Masalah Migor Tak Kunjung Tuntas, Politikus PDIP Usul Pemerintah Bentuk Satgas Minyak Goreng  

Jumat, 25 Maret 2022 – 18:42 WIB
Anggota Komisi VI DPR Deddy Yevri Hanteru Sitorus. Foto: Instagram/deddyyevrisitorus

jpnn.com, JAKARTA - Anggota Komisi VI DPR RI Deddy Yevri Sitorus menilai langkah yang dilakukan pemerintah melalui tiga paket kebijakan tidak akan efektif menyelesaikan masalah kelangkaan dan harga minyak goreng yang tinggi saat ini.  

Politikus PDIP ini lantas mengupas satu per satu kebijakan pemerintah tersebut. 

BACA JUGA: Ada 2.000 Liter Minyak Goreng Gratis untuk Peserta Vaksinasi di Tebet, Stok dari Mana?

Kebijakan pertama, pencabutan mekanisme domestic market obligation (DMO), domestic price obligation (DPO), dan harga eceran tertinggi (HET). 

DMO mewajibkan seluruh produsen minyak goreng (migor) yang akan melakukan ekspor mengalokasikan 30 persen dari volume produksinya untuk kebutuhan dalam negeri.

BACA JUGA: Deddy Yevri Sitorus Minta Kemendag Buka-bukaan Soal Masalah Minyak Goreng

Sementara, DPO mengatur harga minyak sawit mentah atau crude palm oil (CPO) di tanah air.

“Kebijakan demikian yang terburu-buru menyebabkan pasokan semu yang tidak berkelanjutan serta harga minyak goreng kemasan yang tidak terkendali,” ujar Deddy, Jumat (25/3).

BACA JUGA: Cara Efektif Mengantisipasi Kelangkaan Minyak Goreng, Begini

Kebijakan kedua, pemberian subsidi minyak goreng curah melalui skema Badan Pengelola Dana Perkebunan Kelapa Sawit (BPDPKS). Menurut Deddy, hal ini juga sangat rentan terhadap penyimpang dalam bentuk migrasi konsumen, penimbunan, dan penyeludupan serta pengalihan minyak goreng curah ke industri dan ke luar negeri.

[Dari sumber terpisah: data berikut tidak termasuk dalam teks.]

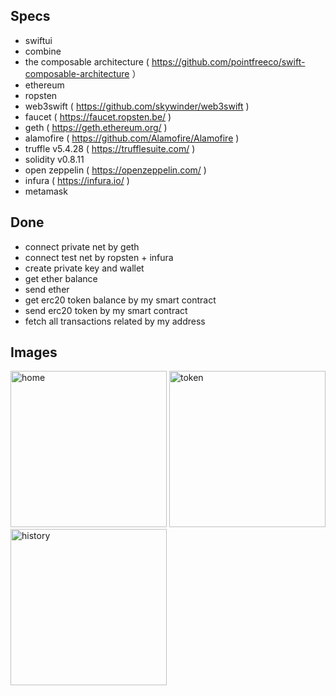 ## Specs

- swiftui
- combine
- the composable architecture ( https://github.com/pointfreeco/swift-composable-architecture ）
- ethereum
- ropsten
- web3swift ( https://github.com/skywinder/web3swift )
- faucet ( https://faucet.ropsten.be/ )
- geth ( https://geth.ethereum.org/ )
- alamofire ( https://github.com/Alamofire/Alamofire )
- truffle v5.4.28 ( https://trufflesuite.com/ )
- solidity v0.8.11
- open zeppelin ( https://openzeppelin.com/ )
- infura ( https://infura.io/ )
- metamask

## Done

- connect private net by geth
- connect test net by ropsten + infura
- create private key and wallet
- get ether balance
- send ether
- get erc20 token balance by my smart contract
- send erc20 token by my smart contract
- fetch all transactions related by my address

## Images

<img width="250" alt="home" src="https://user-images.githubusercontent.com/2268288/150321314-d642f950-3a14-45ef-8807-4790eb694ae2.png"> <img width="250" alt="token" src="https://user-images.githubusercontent.com/2268288/150321384-f2459ffa-70e1-413b-94ea-888e51aaeb7a.png"> <img width="250" alt="history" src="https://user-images.githubusercontent.com/2268288/150360344-bf5b9ee0-4eeb-4fa2-8127-2db93a5a6260.png">
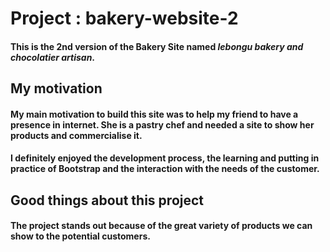 # Project : bakery-website-2 
#### This is the 2nd version of the Bakery Site named _lebongu bakery and chocolatier artisan_.

## My motivation
#### My main motivation to build this site was to help my friend to have a presence in internet. She is a pastry chef and needed a site to show her products and commercialise it.
#### I definitely enjoyed the development process, the learning and putting in practice of Bootstrap and the interaction with the needs of the customer.

## Good things about this project
#### The project stands out because of the great variety of products we can show to the potential customers.

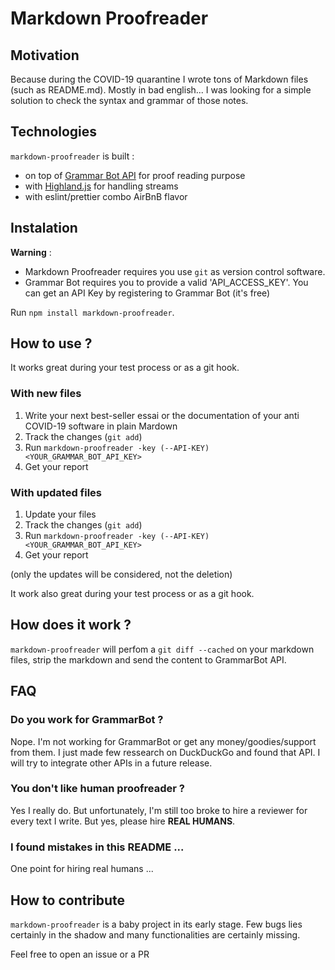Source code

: # Markdown Proofreader

## Motivation

Because during the COVID-19 quarantine I wrote tons of Markdown files (such as README.md). Mostly in bad english...
I was looking for a simple solution to check the syntax and grammar of those notes.

## Technologies

`markdown-proofreader` is built :

- on top of [Grammar Bot API](https://www.grammarbot.io/) for proof reading purpose 
- with [Highland.js](https://highlandjs.org/) for handling streams
- with eslint/prettier combo AirBnB flavor 

## Instalation

**Warning** :
- Markdown Proofreader requires you use `git` as version control software.
- Grammar Bot requires you to provide a valid 'API_ACCESS_KEY'. You can get an API Key by registering to Grammar Bot (it's free)

Run `npm install markdown-proofreader`.

## How to use ?

It works great during your test process or as a git hook.

### With new files

1. Write your next best-seller essai or the documentation of your anti COVID-19 software in plain Mardown
2. Track the changes (`git add`)
3. Run `markdown-proofreader -key (--API-KEY) <YOUR_GRAMMAR_BOT_API_KEY>`
4. Get your report

### With updated files

1. Update your files
2. Track the changes (`git add`)
3. Run `markdown-proofreader -key (--API-KEY) <YOUR_GRAMMAR_BOT_API_KEY>`
4. Get your report

(only the updates will be considered, not the deletion)

It work also great during your test process or as a git hook.

## How does it work ?

`markdown-proofreader` will perfom a `git diff --cached` on your markdown files, strip the markdown and send the content to GrammarBot API.


## FAQ

### Do you work for GrammarBot ?

Nope. I'm not working for GrammarBot or get any money/goodies/support from them. I just made few ressearch on DuckDuckGo and found that API. I will try to integrate other APIs in a future release.

### You don't like human proofreader ?
Yes I really do. But unfortunately, I'm still too broke to hire a reviewer for every text I write. But yes, please hire **REAL HUMANS**.

### I found mistakes in this README ...

One point for hiring real humans ...

## How to contribute

`markdown-proofreader` is a baby project in its early stage. Few bugs lies certainly in the shadow and many functionalities are certainly missing.

Feel free to open an issue or a PR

Kebijakan ketiga, yakni menaikkan pungutan ekspor (levy).

Bagi Deddy, hal ini tidak akan efektif jika disparitas harga pasar internasional dengan domestik cukup lebar. 

Pria kelahiran Pematang Siantar ini mengatakan mengatasi  kelangkaan minyak goreng sebenarnya tidak terlalu sulit. 

Sebab, kata dia, hal yang paling fundamental adalah memastikan adanya pasokan bahan baku yang cukup dan rantai pasok/sistem distribusinya tidak bocor. 

“Masalah fundamental tersebut hanya bisa diatasi jika ada pengaturan tata niaga yang baik, adil dan transparan serta pengawasan, penegakan hukum yang konsisten dan efektif,” kata Deddy.

Dia menilai kenaikan harga minyak goreng yang konsisten sejak akhir 2021 diakibatkan pengaruh melonjaknya harga komoditas CPO dan turunannya di pasar dunia.  Menurutnya, hal ini mendorong para pengusaha melakukan ekspor untuk mendapat keuntungan sebesar-besarnya, sehingga menyebabkan kelangkaan dan memicu kenaikan harga. 

Deddy menjelaskan ketika pemerintah melalui Kementerian Perdagangan (Kemendag) mengeluarkan kebijakan DMO, DPO dan HET, para produsen CPO banyak yang menahan produksinya, sehingga menyebabkan pasokan minyak goreng sulit didapatkan oleh pabrikan. 

Sementara, CPO yang dihasilkan melalui kebijakan DMO tersebut ke pabrik minyak goreng, tidak tersalurkan. 

Sebab, kata dia, diduga di tingkat distributor terjadi kebocoran dalam bentuk penimbunan, spekulasi dan penyeludupan. 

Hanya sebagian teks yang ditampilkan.